── Provided records

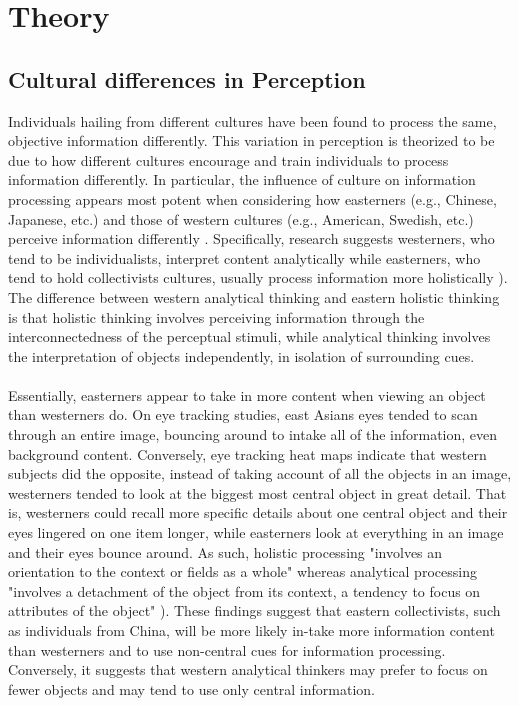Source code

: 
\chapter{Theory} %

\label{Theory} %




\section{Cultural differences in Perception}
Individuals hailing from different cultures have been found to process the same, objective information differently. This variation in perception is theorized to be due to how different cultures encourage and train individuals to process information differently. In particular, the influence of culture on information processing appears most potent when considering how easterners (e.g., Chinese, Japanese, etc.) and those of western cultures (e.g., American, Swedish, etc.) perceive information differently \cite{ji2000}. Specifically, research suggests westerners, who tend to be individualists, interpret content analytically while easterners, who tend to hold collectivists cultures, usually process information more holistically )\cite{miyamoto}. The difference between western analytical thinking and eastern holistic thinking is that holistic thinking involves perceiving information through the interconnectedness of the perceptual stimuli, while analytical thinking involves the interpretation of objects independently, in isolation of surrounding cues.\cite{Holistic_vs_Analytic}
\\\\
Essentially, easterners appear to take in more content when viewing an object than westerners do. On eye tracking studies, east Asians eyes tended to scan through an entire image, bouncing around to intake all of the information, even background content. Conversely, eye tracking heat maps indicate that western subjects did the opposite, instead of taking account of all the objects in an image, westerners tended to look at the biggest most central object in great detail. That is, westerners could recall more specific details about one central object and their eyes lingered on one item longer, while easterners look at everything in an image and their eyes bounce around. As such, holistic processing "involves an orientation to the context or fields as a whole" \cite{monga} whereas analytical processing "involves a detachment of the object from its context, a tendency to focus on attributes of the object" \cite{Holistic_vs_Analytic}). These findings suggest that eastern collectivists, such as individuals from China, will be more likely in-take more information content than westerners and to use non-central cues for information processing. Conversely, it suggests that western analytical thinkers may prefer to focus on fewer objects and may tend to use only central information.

────
── Provided records

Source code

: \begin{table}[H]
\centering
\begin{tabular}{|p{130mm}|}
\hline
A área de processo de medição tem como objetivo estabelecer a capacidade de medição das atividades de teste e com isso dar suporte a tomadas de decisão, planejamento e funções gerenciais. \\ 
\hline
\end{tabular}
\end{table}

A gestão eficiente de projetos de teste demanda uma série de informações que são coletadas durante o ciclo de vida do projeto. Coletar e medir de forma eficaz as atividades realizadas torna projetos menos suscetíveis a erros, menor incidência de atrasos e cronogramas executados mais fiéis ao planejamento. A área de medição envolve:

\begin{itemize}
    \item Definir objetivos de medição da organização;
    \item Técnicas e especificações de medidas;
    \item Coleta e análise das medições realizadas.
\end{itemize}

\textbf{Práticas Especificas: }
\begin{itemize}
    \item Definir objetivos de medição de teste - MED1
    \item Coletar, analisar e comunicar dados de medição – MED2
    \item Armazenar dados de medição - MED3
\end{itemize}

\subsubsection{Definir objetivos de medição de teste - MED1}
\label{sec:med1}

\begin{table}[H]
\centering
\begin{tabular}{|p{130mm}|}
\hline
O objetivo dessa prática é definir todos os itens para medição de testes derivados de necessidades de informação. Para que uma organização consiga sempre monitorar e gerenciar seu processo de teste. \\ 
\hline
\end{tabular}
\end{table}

────
── Provided records

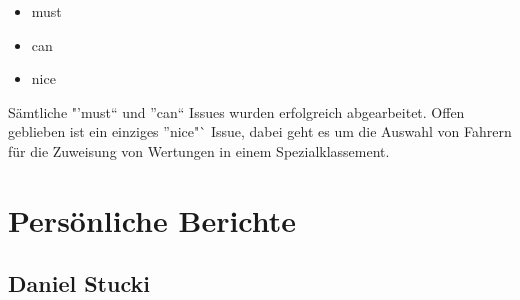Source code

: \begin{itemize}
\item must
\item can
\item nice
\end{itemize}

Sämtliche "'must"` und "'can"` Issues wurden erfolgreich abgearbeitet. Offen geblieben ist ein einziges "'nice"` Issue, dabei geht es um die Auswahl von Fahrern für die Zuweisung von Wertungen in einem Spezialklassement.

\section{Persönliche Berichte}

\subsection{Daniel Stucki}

────

- [Task statement] Every line in the data that holds the string "organização" should be returned.

- [Result]
    \item Definir objetivos de medição da organização;
O objetivo dessa prática é definir todos os itens para medição de testes derivados de necessidades de informação. Para que uma organização consiga sempre monitorar e gerenciar seu processo de teste. \\ 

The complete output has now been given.